Have you ever been in a situation where you thought you really understood something, only to discover that you really didn't?

"The object of the game," she said, "Is to own all the property. Basically the game ends when you have everything and everyone else has nothing."

It's been five days since I found out how to win at Monopoly, and my heart still hurts. It's shocking, honestly, that in all those years of playing the game, I never understood its intended outcome. When we played Monopoly there was discussion and debate over who would be the banker, meticulous arrangement of cash under the lip of the game board, and each player carefully selecting their game piece. I think the dog was most popular.

We laughed when someone ended up in jail and we bought properties and made each other pay up when they landed on our lot - but never, never, did we ever try to take from each other. I can't even remember how the game ended. I think we just got bored or someone ran out of money and we all went outside.

I told D how sad I was about Monopoly.

"Don't you think it is just terrible that there is a game that teaches children that you win by taking everything from everyone else and then no one else has anything? I think we need to make a new game and call it Community - and everyone shares what they have with each other. And when you pass by someone's property, you can say hi or stop and just be together a while."

He just looked at me like I was crazy.

 

As we drove out to meet the community leaders - Gil from the Pu'uhonua o Puna Hub, U'i from Kalapana, Aunty Maddie and Ronnette from the legendary Bodacious Ladies, Greg and Mark from the Leilani Community Association - I thought I knew what the outcome would be. I honestly thought that by bringing them together I was just doing my "due diligence" and that I already knew what the right answers were.

We crowded around tables and mis-matched chairs and strained to hear one another over the constant whirring and blending and neighboring conversations that ricocheted off the tin shack.

And then they taught me what helping their community really means.

"Don't you think that for folks who are elderly and disabled, that this project really isn't the right answer?" I asked.

Gently, he replied, "Maybe. But they should be allowed to choose for themselves."

They should be allowed to choose for themselves.

Life is full of these moments of metanoia - having our perspective challenged and changed, seeing and seeing again for the first time, and having a renewed understanding of what we thought we knew all along.

And sitting in the Tin Shack, here was a moment of metanoia.

When you've had no choice, when everything has been taken from you, when you had no say in where you go, when you go, when you eat or shower or sleep, then choice is everything. Even the choice to say, "No."

I've been following and witnessing and trying to help out in this disaster only for as long as they have been living it, and their knowledge and insights far outweigh any great ideas I might have.

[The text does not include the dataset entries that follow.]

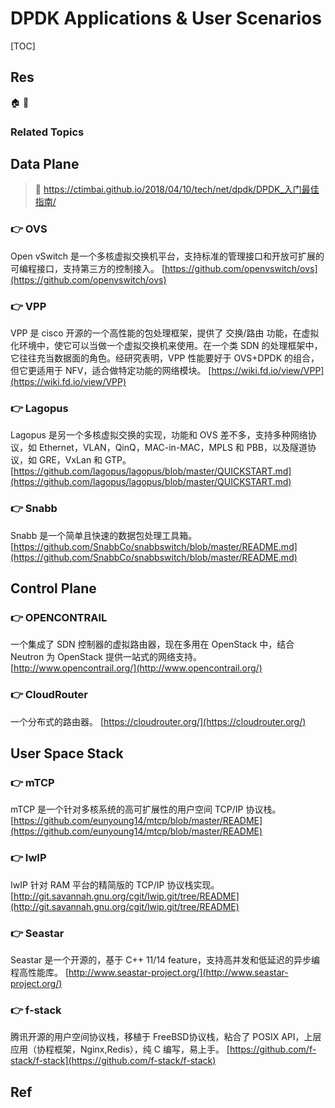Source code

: # DPDK Applications & User Scenarios

[TOC]



## Res
🏠 
🚧 


### Related Topics



## Data Plane
> 📎 https://ctimbai.github.io/2018/04/10/tech/net/dpdk/DPDK_入门最佳指南/

### 👉 OVS
Open vSwitch 是一个多核虚拟交换机平台，支持标准的管理接口和开放可扩展的可编程接口，支持第三方的控制接入。
[https://github.com/openvswitch/ovs](https://github.com/openvswitch/ovs)


### 👉 VPP
VPP 是 cisco 开源的一个高性能的包处理框架，提供了 交换/路由 功能，在虚拟化环境中，使它可以当做一个虚拟交换机来使用。在一个类 SDN 的处理框架中，它往往充当数据面的角色。经研究表明，VPP 性能要好于 OVS+DPDK 的组合，但它更适用于 NFV，适合做特定功能的网络模块。
[https://wiki.fd.io/view/VPP](https://wiki.fd.io/view/VPP)


### 👉 Lagopus
Lagopus 是另一个多核虚拟交换的实现，功能和 OVS 差不多，支持多种网络协议，如 Ethernet，VLAN，QinQ，MAC-in-MAC，MPLS 和 PBB，以及隧道协议，如 GRE，VxLan 和 GTP。
[https://github.com/lagopus/lagopus/blob/master/QUICKSTART.md](https://github.com/lagopus/lagopus/blob/master/QUICKSTART.md)


### 👉 Snabb
Snabb 是一个简单且快速的数据包处理工具箱。
[https://github.com/SnabbCo/snabbswitch/blob/master/README.md](https://github.com/SnabbCo/snabbswitch/blob/master/README.md)



## Control Plane
### 👉 OPENCONTRAIL
一个集成了 SDN 控制器的虚拟路由器，现在多用在 OpenStack 中，结合 Neutron 为 OpenStack 提供一站式的网络支持。
[http://www.opencontrail.org/](http://www.opencontrail.org/)


### 👉 CloudRouter
一个分布式的路由器。
[https://cloudrouter.org/](https://cloudrouter.org/)



## User Space Stack
### 👉 mTCP
mTCP 是一个针对多核系统的高可扩展性的用户空间 TCP/IP 协议栈。
[https://github.com/eunyoung14/mtcp/blob/master/README](https://github.com/eunyoung14/mtcp/blob/master/README)


### 👉 IwIP
IwIP 针对 RAM 平台的精简版的 TCP/IP 协议栈实现。
[http://git.savannah.gnu.org/cgit/lwip.git/tree/README](http://git.savannah.gnu.org/cgit/lwip.git/tree/README)


### 👉 Seastar
Seastar 是一个开源的，基于 C++ 11/14 feature，支持高并发和低延迟的异步编程高性能库。
[http://www.seastar-project.org/](http://www.seastar-project.org/)


### 👉 f-stack
腾讯开源的用户空间协议栈，移植于 FreeBSD协议栈，粘合了 POSIX API，上层应用（协程框架，Nginx,Redis），纯 C 编写，易上手。
[https://github.com/f-stack/f-stack](https://github.com/f-stack/f-stack)



## Ref
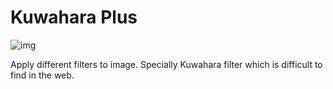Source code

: # Kuwahara Plus
![img](https://img.itch.zone/aW1nLzExMTU2MzUwLnBuZw==/original/HgHLPg.png "logo")

Apply different filters to image. Specially Kuwahara filter which is difficult to find in the web.
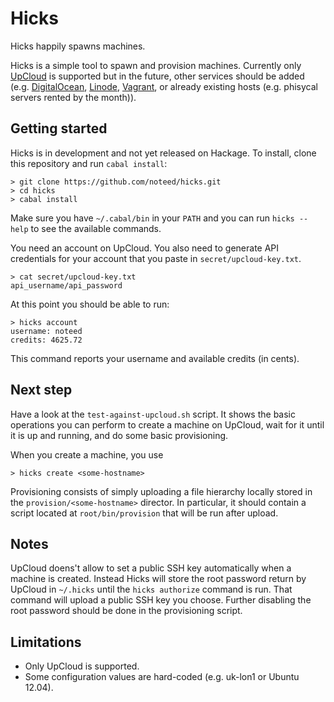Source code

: # Hicks

Hicks happily spawns machines.

Hicks is a simple tool to spawn and provision machines. Currently only
[UpCloud](http://upcloud.com/) is supported but in the future, other services
should be added (e.g. [DigitalOcean](https://www.digitalocean.com/),
[Linode](https://www.linode.com/), [Vagrant](https://www.vagrantup.com/), or
already existing hosts (e.g. phisycal servers rented by the month)).

## Getting started

Hicks is in development and not yet released on Hackage. To install, clone this
repository and run `cabal install`:

    > git clone https://github.com/noteed/hicks.git
    > cd hicks
    > cabal install

Make sure you have `~/.cabal/bin` in your `PATH` and you can run `hicks --help`
to see the available commands.

You need an account on UpCloud. You also need to generate API credentials for
your account that you paste in `secret/upcloud-key.txt`.

    > cat secret/upcloud-key.txt
    api_username/api_password

At this point you should be able to run:

    > hicks account
    username: noteed
    credits: 4625.72

This command reports your username and available credits (in cents).

## Next step

Have a look at the `test-against-upcloud.sh` script. It shows the basic
operations you can perform to create a machine on UpCloud, wait for it until it
is up and running, and do some basic provisioning.

When you create a machine, you use

    > hicks create <some-hostname>

Provisioning consists of simply uploading a file hierarchy locally stored in
the `provision/<some-hostname>` director. In particular, it should contain a
script located at `root/bin/provision` that will be run after upload.

## Notes

UpCloud doens't allow to set a public SSH key automatically when a machine is
created. Instead Hicks will store the root password return by UpCloud in
`~/.hicks` until the `hicks authorize` command is run. That command will upload
a public SSH key you choose. Further disabling the root password should be done
in the provisioning script.

## Limitations

- Only UpCloud is supported.
- Some configuration values are hard-coded (e.g. uk-lon1 or Ubuntu 12.04).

Their lived wisdom, their network of relationships in the community, their insight into resources is so vast and valuable and I realized that they are so, so much more than victims of a disaster. They are teachers and role models and Neighborhood Watch volunteers and parents and board members and farmers and they are my friends. And they are my family. I am in reverent awe of not only their resilience, but their constant and immense generosity.

To put their generosity into perspective - one man sitting among us had given up his morning to lend to this conversation - while leaving behind his home that was about to be consumed by lava.

If the intended outcome of Monopoly is to essentially be the sole winner, all alone - then the only way to win at Community is to be sure that in the end, everyone is still together.

And so we will be.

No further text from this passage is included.